[Stored data]
'''

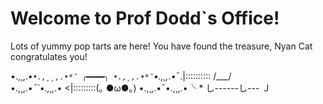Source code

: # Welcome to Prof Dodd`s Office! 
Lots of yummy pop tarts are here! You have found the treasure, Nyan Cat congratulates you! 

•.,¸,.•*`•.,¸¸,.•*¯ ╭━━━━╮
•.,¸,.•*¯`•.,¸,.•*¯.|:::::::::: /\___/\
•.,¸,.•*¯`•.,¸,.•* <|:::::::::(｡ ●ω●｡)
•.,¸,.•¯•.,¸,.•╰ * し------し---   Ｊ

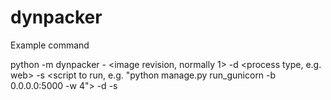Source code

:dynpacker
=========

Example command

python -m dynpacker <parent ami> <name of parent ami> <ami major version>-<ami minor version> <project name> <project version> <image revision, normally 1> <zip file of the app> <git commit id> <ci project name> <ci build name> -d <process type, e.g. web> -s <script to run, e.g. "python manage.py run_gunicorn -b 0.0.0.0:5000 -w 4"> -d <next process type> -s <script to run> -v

'''
'''

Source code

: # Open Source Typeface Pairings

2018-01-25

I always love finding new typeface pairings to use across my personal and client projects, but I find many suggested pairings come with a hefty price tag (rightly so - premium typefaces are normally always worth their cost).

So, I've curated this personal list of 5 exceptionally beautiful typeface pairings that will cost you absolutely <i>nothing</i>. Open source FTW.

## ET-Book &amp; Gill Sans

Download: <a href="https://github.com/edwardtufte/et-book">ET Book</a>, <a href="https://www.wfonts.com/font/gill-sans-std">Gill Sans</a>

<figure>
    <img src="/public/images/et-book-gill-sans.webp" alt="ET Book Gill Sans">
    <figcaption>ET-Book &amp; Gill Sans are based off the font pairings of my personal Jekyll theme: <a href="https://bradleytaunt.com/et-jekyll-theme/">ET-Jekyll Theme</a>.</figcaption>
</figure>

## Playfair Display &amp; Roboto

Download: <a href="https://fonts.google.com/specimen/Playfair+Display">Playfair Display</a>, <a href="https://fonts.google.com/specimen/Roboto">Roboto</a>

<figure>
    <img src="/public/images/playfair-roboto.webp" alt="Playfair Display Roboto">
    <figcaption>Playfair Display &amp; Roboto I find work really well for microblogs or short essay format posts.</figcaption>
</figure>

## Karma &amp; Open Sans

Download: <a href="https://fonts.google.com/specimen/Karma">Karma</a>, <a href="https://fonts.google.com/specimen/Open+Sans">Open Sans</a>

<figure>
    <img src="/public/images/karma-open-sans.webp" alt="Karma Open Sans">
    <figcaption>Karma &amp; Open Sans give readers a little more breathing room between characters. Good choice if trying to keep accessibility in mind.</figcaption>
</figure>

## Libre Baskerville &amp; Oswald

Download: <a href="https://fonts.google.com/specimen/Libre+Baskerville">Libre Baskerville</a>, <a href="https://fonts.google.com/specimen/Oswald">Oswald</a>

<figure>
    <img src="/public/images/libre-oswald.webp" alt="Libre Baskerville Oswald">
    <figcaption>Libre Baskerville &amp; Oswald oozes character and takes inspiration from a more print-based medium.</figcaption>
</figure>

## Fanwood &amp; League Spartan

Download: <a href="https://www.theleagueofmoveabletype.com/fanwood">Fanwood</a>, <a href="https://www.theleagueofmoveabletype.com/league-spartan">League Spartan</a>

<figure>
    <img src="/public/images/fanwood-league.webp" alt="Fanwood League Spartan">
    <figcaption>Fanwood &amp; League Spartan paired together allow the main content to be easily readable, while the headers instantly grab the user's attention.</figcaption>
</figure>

'''
'''

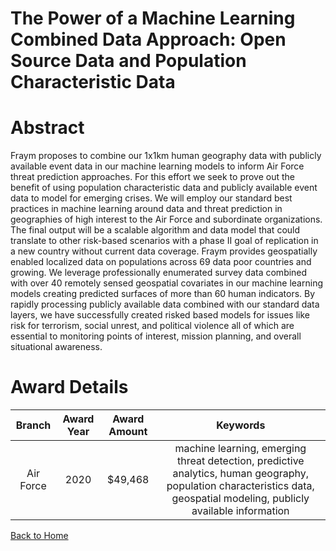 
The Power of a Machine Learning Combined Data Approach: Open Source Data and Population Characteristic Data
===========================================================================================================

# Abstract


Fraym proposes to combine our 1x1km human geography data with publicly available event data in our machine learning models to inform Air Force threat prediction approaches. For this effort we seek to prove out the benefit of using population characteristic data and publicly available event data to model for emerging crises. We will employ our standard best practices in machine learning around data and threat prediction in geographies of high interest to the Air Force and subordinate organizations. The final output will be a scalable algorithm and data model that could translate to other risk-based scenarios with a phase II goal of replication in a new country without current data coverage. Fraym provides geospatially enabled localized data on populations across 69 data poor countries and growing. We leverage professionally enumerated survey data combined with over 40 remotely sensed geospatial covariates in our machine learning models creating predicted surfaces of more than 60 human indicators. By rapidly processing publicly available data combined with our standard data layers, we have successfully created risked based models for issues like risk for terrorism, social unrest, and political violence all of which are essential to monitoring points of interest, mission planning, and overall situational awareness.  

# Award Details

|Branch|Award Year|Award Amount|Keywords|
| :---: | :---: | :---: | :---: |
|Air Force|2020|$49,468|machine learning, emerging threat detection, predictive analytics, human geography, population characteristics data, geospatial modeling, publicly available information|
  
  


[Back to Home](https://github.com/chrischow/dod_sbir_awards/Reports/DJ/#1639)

'''

Lines containing the word "League" must be found in the data above and copied.

Answer space »
## Fanwood &amp; League Spartan
Download: <a href="https://www.theleagueofmoveabletype.com/fanwood">Fanwood</a>, <a href="https://www.theleagueofmoveabletype.com/league-spartan">League Spartan</a>
    <img src="/public/images/fanwood-league.webp" alt="Fanwood League Spartan">
    <figcaption>Fanwood &amp; League Spartan paired together allow the main content to be easily readable, while the headers instantly grab the user's attention.</figcaption>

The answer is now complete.